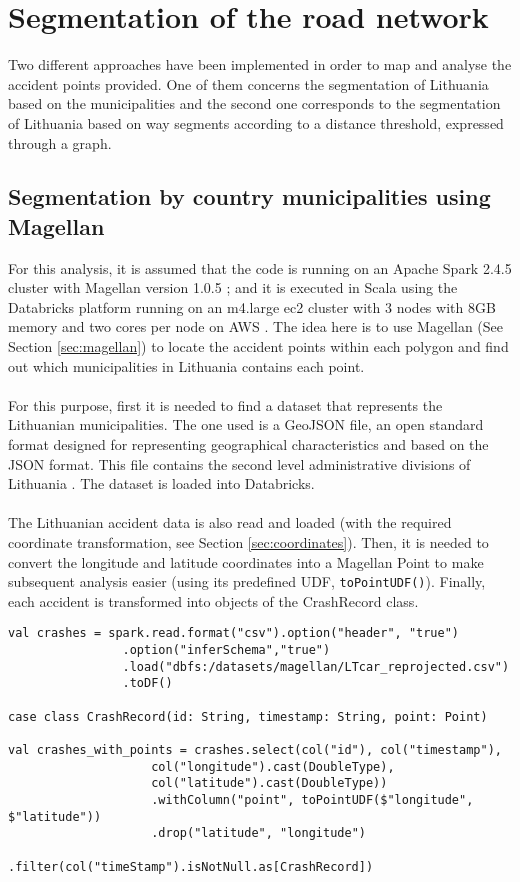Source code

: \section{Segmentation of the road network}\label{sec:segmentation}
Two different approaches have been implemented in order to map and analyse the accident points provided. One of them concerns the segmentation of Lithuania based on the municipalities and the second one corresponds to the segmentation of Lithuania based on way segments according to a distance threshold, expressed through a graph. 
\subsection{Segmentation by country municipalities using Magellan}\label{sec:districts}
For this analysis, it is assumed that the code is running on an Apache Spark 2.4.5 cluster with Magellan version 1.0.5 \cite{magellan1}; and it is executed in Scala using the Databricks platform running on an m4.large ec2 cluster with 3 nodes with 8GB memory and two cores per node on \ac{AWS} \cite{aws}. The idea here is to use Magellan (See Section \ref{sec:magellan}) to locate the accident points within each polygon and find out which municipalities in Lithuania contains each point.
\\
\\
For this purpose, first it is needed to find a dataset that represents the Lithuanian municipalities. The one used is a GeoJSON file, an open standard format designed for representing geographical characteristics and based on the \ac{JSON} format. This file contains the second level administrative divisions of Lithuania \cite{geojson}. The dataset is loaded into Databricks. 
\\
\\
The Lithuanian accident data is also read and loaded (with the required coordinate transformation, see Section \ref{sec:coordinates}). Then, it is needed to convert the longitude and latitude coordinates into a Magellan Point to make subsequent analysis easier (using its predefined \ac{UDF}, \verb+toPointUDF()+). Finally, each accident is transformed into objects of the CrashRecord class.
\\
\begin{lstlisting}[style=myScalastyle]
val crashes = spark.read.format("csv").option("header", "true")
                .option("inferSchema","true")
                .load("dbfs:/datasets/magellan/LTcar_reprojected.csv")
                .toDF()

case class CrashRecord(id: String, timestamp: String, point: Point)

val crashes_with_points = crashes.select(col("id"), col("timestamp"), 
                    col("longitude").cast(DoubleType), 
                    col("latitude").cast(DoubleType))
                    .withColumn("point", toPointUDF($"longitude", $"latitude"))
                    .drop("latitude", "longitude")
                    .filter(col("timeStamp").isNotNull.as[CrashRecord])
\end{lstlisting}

----

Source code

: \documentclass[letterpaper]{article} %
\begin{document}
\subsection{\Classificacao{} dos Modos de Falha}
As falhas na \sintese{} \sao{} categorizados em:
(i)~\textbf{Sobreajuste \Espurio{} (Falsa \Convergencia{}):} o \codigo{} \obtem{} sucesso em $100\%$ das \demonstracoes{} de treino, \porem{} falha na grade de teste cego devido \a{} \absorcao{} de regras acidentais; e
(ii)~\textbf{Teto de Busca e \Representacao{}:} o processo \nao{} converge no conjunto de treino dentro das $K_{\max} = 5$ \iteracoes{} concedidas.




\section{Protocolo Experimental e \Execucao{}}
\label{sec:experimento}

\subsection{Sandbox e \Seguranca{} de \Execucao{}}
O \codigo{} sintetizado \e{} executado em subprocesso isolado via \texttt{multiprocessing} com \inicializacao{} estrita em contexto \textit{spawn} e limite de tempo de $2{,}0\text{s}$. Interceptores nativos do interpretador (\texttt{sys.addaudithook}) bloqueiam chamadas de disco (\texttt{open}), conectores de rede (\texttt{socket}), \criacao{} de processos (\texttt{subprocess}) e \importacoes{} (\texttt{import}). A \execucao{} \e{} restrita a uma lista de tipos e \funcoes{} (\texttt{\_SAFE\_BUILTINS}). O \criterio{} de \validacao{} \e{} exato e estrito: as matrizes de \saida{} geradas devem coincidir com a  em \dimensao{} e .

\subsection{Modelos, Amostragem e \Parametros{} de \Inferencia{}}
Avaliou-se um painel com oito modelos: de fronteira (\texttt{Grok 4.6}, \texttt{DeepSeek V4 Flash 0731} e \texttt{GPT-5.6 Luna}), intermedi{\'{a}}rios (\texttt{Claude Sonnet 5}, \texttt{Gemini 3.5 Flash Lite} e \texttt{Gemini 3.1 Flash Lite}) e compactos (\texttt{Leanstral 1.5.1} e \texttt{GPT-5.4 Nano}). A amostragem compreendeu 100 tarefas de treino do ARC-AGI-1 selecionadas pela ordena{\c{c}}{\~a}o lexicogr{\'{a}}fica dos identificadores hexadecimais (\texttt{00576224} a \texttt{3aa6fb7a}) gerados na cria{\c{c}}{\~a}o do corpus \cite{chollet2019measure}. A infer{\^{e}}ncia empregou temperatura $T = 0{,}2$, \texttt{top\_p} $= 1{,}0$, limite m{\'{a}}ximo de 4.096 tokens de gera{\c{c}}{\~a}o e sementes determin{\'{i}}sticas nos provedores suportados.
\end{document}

----

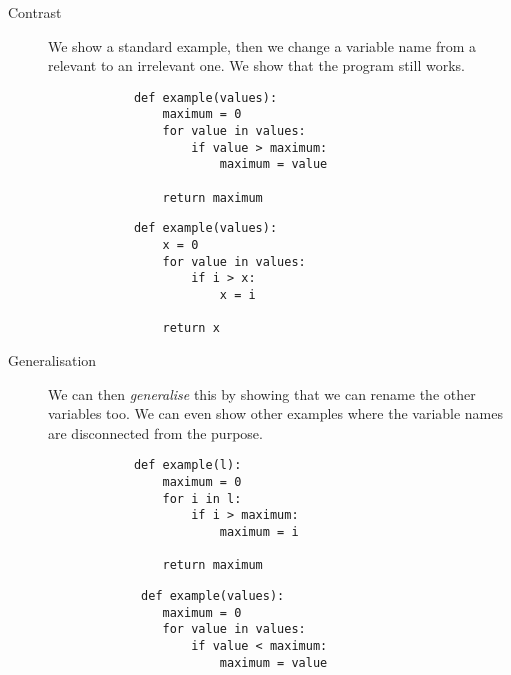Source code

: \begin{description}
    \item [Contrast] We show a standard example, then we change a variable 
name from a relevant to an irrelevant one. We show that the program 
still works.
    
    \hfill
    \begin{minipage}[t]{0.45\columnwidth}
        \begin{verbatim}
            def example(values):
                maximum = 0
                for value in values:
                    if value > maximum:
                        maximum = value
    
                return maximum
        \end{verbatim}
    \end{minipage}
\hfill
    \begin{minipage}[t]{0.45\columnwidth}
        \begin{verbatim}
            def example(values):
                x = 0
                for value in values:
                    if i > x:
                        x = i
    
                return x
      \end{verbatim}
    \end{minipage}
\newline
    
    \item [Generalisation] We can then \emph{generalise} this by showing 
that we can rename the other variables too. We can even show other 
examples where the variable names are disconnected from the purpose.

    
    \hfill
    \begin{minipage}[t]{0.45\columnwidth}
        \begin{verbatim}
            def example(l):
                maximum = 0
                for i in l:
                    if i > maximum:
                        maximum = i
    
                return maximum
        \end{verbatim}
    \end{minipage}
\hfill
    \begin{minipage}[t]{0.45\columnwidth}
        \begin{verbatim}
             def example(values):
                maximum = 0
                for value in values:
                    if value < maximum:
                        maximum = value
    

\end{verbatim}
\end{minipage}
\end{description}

----

> What to do
State the number of lines in the preceding data that contain the word "DoubleType", and nothing besides.

> Solution to this task
2